It’s best to read ‘Whistle-stop Tour of Europe’ Part Nineteen first.
1593. In Rome. The City of Marble. Harry Southampton, William Shakespeare and Thomas Nashe are on a whistle-stop tour of Europe.
57. (55)
Not marble, nor the gilded monuments
Of Princes shall out-live this powerful rime,
But you shall shine more bright in these contents
Than unswept stone, besmear’d with sluttish time.
Caesar Augustus famously found Rome brick but left it marble.
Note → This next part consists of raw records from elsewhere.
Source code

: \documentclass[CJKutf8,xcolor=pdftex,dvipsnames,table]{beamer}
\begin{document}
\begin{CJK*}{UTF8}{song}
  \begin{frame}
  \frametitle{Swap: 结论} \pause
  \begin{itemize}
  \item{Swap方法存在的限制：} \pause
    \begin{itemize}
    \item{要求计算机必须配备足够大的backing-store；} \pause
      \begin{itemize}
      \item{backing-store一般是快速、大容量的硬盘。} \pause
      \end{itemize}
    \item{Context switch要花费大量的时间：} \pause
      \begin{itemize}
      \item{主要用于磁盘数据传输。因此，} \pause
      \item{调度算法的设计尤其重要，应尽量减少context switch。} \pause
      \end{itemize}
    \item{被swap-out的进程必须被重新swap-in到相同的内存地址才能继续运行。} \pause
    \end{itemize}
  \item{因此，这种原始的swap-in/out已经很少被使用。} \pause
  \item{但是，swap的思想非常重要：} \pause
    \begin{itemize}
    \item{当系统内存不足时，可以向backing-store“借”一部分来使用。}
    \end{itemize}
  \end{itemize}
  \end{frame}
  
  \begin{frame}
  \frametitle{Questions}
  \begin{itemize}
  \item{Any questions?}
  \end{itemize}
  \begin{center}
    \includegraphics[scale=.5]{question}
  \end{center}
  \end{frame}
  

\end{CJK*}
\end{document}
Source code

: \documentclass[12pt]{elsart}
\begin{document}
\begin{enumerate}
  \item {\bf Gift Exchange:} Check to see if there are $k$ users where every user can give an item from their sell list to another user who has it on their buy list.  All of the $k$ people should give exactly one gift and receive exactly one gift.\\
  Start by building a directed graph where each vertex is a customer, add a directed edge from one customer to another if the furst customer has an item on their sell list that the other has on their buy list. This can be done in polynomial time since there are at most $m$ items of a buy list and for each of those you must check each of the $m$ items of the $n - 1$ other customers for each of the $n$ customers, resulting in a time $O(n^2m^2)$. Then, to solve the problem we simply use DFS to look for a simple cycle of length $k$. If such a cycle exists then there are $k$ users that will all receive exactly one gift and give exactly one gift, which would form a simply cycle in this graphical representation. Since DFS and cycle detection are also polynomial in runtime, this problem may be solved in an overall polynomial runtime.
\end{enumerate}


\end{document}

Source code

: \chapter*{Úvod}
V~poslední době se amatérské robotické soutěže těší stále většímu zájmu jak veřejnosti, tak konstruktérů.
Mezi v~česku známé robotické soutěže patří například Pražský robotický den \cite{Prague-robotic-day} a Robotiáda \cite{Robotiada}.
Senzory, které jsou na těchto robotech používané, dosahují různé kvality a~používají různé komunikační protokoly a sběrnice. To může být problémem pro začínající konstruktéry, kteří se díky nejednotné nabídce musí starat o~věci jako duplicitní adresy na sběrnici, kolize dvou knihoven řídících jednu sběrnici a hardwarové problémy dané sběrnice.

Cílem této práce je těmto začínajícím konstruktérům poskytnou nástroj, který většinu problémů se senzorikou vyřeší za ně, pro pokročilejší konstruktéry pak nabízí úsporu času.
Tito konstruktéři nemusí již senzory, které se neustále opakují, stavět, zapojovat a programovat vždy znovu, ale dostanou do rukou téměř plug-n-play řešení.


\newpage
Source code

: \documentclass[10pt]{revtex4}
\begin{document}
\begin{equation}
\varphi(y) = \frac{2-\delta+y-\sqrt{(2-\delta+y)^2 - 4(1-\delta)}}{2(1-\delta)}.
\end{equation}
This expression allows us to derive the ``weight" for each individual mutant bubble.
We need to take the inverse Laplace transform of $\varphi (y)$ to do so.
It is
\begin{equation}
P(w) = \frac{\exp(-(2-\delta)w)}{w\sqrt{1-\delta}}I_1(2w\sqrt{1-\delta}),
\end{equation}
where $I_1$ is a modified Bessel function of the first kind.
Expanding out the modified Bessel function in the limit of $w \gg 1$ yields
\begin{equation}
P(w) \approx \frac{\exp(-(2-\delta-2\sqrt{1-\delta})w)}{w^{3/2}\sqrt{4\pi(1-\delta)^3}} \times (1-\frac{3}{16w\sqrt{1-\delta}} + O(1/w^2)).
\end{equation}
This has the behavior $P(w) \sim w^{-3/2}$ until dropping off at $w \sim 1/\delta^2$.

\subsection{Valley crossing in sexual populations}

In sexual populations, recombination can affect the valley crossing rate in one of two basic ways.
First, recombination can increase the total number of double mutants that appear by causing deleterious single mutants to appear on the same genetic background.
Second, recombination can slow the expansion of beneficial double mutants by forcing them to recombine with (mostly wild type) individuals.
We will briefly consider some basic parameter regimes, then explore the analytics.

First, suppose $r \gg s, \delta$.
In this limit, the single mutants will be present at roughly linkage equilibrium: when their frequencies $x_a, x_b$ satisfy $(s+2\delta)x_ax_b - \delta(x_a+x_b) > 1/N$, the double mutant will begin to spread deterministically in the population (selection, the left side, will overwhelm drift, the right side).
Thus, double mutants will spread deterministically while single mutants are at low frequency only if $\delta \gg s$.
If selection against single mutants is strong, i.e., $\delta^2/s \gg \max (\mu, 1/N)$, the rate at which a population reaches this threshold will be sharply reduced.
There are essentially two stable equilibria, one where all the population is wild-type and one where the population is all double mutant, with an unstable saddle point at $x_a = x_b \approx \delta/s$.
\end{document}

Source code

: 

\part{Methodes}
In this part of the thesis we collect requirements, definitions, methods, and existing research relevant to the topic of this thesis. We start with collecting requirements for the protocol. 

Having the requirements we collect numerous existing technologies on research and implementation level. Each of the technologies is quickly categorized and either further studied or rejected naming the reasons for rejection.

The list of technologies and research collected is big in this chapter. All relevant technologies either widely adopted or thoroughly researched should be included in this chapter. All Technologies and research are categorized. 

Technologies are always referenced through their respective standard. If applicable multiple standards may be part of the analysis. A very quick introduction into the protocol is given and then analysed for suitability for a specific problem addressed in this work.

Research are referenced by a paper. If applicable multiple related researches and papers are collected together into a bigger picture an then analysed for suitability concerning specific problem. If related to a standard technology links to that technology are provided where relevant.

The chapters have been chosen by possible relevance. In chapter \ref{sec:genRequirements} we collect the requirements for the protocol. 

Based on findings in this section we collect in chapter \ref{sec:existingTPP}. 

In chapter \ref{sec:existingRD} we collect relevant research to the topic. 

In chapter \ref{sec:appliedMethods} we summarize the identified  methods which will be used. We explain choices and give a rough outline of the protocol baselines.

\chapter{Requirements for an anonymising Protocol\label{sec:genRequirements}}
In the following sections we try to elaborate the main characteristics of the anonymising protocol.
Shakespeare asserts his verse will allow Harry to last longer than Rome’s marble or its gilt tombs of by-gone rulers now neglected and subject to the ravages of time.
When wasteful war shall Statues over-turn,
And broils root out the work of masonry,
Nor Mars his sword, nor war’s quick fire shall burn:
The living record of your memory.
Although warfare can destroy statues and buildings, neither Mars with his sword or fires produced by conflict will be able to destroy my vivid description of you as you lived.
‘Gainst death, and all-oblivious enmity
Shall you pace forth, your praise shall still find room,
Even in the eyes of all posterity
That wear this world out to the ending doom.
In the face of death and hostility – which cares for nobody and ensures that all things will be forgotten – you will walk out of my verse so people, in times to come, will still praise you until the world ends on the Day of Judgement.
So till the judgment that your self arise,
You live in this, and dwell in lovers’ eyes.
So till you yourself rise from your tomb on the Day of Judgement you will live in this poem – and in the eyes of the people in love who will read it.
‘Self’ can also mean ‘penis’ – [see Sonnet 2. (1)] so there is another coded reference to Harry’s erections. ‘Eyes’ can also mean genitals – [see Sonnet 8. (7)] so Shakespeare is implying that Harry will come to life in other people’s love-making.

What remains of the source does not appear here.